International investors drive liquidity in global real estate

by Andrea Waitrovich

Global invested property stock set a new record level of $12.9 trillion at year-end 2013, driven by improving sentiment and capital value recovery, according to the 40th edition of the Money into Property 2014 report by DTZ. This is up 4 percent from a year ago, with growth across all three regions. Globally, growth was led by 9 percent in Asia Pacific, followed by 3 percent in North America and 2 percent in Europe in U.S. dollar terms.

Real estate stock growth was caused by equity growth of 9 percent, while debt posted a 3 percent increase. For the first time since the onset of the global financial crisis, growth was recorded across all four debt/equity and public/private quadrants. But Europe continues to lag due to continued bank deleveraging. With debt up less than equity, leverage levels continue to come down in each region.

Asia Pacific has replaced Europe as the region with the largest stock in 2013, driven by strong growth in China.

Transaction volumes recovered to near-2006 levels in 2013, up 22 percent to reach $518 billion. Cross-border investors have been the key force in driving volume up globally. They now represent a post-crisis record 23 percent of volume. Despite this positive trend on volumes, capital values remain mixed.

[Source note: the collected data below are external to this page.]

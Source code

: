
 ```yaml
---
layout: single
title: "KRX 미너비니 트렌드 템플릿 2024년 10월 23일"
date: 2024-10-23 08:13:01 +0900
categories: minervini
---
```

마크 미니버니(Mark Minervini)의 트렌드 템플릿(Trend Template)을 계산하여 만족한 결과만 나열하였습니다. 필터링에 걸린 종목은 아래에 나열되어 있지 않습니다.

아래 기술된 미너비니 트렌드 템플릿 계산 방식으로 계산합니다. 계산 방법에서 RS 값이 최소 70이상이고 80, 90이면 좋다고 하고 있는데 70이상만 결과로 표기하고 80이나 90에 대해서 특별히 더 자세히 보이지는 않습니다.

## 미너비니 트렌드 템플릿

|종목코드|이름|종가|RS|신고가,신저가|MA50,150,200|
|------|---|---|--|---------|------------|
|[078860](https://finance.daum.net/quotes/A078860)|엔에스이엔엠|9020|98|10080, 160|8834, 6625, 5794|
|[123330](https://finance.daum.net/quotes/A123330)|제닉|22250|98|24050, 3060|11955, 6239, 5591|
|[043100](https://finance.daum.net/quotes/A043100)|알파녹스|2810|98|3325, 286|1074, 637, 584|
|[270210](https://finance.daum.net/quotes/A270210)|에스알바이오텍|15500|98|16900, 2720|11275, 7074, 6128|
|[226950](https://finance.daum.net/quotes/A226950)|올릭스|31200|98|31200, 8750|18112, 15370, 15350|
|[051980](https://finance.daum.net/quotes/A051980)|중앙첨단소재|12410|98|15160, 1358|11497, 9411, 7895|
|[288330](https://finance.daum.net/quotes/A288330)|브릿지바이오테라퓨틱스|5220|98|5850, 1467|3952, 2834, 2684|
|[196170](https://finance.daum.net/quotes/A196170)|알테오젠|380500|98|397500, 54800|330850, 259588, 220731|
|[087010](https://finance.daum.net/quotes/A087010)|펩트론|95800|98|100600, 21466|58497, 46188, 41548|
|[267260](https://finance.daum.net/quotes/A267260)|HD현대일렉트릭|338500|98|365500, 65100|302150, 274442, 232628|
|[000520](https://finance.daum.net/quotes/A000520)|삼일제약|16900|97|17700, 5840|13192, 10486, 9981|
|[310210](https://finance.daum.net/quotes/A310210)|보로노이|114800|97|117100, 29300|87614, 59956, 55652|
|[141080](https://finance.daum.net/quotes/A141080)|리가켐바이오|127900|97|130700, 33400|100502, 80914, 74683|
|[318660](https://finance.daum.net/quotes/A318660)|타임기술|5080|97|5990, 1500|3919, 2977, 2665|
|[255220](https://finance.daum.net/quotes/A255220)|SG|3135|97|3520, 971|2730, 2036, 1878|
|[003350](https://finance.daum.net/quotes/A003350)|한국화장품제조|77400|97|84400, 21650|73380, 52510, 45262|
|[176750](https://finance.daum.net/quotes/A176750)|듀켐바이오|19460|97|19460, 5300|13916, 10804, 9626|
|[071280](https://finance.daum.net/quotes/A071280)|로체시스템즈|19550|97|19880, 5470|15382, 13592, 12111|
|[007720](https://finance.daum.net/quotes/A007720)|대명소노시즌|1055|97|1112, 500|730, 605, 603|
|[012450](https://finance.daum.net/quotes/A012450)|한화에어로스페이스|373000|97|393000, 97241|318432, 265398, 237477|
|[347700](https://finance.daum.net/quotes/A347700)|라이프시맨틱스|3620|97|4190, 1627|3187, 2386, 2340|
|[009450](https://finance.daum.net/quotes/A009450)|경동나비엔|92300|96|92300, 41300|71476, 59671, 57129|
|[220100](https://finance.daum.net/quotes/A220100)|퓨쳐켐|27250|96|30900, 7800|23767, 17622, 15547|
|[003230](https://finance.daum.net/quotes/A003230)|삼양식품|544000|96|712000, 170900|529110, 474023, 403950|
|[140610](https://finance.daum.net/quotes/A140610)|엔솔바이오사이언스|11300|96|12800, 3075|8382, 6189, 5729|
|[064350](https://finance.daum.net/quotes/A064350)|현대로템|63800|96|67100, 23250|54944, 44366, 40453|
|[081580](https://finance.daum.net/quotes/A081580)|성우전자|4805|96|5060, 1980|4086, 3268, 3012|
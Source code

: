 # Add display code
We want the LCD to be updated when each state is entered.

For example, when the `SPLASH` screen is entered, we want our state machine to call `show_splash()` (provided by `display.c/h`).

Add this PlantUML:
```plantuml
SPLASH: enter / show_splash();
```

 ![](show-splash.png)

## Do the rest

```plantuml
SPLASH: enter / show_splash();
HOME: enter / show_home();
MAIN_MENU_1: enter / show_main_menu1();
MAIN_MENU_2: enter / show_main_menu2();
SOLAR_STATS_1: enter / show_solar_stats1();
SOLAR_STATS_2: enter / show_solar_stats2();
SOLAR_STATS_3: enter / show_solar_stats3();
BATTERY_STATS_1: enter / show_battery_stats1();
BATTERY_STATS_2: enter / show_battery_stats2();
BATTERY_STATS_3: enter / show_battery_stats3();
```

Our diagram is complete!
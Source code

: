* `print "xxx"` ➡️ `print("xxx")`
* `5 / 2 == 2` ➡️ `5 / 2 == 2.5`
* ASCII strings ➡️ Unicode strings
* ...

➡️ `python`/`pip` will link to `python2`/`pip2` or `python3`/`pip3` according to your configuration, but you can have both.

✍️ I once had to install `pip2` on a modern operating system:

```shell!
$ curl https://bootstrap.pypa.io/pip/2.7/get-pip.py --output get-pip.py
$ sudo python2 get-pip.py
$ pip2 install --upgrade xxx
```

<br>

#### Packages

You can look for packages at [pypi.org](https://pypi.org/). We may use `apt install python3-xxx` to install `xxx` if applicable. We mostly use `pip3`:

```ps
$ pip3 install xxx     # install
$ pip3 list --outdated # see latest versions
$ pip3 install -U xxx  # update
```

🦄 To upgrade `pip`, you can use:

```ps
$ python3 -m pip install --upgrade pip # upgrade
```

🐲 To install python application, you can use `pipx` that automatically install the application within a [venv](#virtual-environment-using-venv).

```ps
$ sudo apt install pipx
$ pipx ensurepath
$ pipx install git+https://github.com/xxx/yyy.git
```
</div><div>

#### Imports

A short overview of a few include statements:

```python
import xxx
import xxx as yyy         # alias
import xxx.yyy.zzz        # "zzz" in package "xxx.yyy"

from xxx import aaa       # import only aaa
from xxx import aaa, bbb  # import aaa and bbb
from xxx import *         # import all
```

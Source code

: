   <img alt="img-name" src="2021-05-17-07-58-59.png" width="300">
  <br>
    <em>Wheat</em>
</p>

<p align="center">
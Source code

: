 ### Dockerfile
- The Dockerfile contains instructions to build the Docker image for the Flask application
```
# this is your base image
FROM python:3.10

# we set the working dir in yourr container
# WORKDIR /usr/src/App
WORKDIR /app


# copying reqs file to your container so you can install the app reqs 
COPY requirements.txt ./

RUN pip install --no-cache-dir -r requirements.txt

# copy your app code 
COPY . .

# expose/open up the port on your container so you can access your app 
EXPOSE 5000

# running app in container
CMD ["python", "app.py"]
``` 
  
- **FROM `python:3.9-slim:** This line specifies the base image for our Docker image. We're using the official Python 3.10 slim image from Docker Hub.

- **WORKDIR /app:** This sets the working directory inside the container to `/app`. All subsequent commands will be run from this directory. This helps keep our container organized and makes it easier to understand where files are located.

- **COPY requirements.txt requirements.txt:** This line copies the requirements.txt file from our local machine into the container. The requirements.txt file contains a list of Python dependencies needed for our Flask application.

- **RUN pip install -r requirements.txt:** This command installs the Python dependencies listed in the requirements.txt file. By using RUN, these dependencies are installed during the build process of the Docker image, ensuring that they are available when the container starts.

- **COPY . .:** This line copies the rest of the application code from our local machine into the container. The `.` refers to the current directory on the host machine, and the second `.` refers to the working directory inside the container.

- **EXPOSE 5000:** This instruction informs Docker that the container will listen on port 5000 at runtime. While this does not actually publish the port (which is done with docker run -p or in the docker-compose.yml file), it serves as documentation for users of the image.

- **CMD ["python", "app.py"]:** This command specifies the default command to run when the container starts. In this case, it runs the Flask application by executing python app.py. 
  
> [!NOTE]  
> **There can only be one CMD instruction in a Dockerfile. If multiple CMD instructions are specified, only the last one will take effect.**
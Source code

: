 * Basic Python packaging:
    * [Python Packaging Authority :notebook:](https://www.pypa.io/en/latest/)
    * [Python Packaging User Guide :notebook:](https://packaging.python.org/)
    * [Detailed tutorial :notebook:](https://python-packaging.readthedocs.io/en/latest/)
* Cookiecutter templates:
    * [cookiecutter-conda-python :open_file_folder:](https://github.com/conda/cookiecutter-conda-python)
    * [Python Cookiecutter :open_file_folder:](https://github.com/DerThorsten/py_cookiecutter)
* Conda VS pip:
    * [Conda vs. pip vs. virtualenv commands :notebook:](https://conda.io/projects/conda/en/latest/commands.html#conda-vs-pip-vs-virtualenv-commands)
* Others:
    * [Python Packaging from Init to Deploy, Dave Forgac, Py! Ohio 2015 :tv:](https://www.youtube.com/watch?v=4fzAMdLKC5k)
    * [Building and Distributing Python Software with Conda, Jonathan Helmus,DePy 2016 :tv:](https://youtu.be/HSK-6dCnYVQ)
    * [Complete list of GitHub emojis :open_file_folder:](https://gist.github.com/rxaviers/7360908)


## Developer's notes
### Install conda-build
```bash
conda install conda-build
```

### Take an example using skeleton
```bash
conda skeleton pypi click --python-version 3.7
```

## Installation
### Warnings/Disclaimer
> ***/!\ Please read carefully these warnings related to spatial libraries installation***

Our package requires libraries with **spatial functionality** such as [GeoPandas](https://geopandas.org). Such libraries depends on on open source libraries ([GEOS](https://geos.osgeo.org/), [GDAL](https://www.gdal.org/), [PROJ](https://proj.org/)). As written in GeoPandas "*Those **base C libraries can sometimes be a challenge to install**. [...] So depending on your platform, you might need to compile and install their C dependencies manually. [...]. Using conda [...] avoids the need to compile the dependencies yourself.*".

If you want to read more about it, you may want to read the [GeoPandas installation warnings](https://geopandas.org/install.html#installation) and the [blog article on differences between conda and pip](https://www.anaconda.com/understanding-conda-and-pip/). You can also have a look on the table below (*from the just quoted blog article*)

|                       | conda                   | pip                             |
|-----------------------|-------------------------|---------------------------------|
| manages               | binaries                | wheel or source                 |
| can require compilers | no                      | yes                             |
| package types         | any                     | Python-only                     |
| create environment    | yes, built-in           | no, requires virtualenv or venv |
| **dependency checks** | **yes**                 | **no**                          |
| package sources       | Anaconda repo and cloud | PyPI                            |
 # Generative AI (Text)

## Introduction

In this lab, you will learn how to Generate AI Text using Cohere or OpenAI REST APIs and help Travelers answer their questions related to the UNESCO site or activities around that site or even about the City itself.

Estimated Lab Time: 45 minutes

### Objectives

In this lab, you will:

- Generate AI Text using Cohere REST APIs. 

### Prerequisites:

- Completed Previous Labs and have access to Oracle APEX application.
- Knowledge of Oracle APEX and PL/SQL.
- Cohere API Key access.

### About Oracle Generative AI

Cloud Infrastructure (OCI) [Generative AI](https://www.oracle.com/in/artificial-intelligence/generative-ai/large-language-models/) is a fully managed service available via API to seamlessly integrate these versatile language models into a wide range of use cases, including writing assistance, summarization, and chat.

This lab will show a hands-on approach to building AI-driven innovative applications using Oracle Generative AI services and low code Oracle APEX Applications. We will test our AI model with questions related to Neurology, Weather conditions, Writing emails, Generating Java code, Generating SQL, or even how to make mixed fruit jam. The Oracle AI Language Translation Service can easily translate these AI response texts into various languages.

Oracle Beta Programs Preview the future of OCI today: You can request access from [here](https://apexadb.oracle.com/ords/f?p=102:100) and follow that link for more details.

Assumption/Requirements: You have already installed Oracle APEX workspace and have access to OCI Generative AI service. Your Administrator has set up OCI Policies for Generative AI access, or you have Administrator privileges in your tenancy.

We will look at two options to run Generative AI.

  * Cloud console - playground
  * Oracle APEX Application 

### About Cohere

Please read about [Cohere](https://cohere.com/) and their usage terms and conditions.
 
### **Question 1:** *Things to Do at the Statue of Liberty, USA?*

The DTZ report covers 36 markets globally and is divided into three main sections. The first section provides a detailed update of invested stock both globally and in each of the three main regions. The second section is focused on the results of the firm’s investor and lender surveys, which were undertaken between March and April 2014. In the third section, the report provides an update on investment transaction volumes and the latest results from DTZ’s transaction-based index.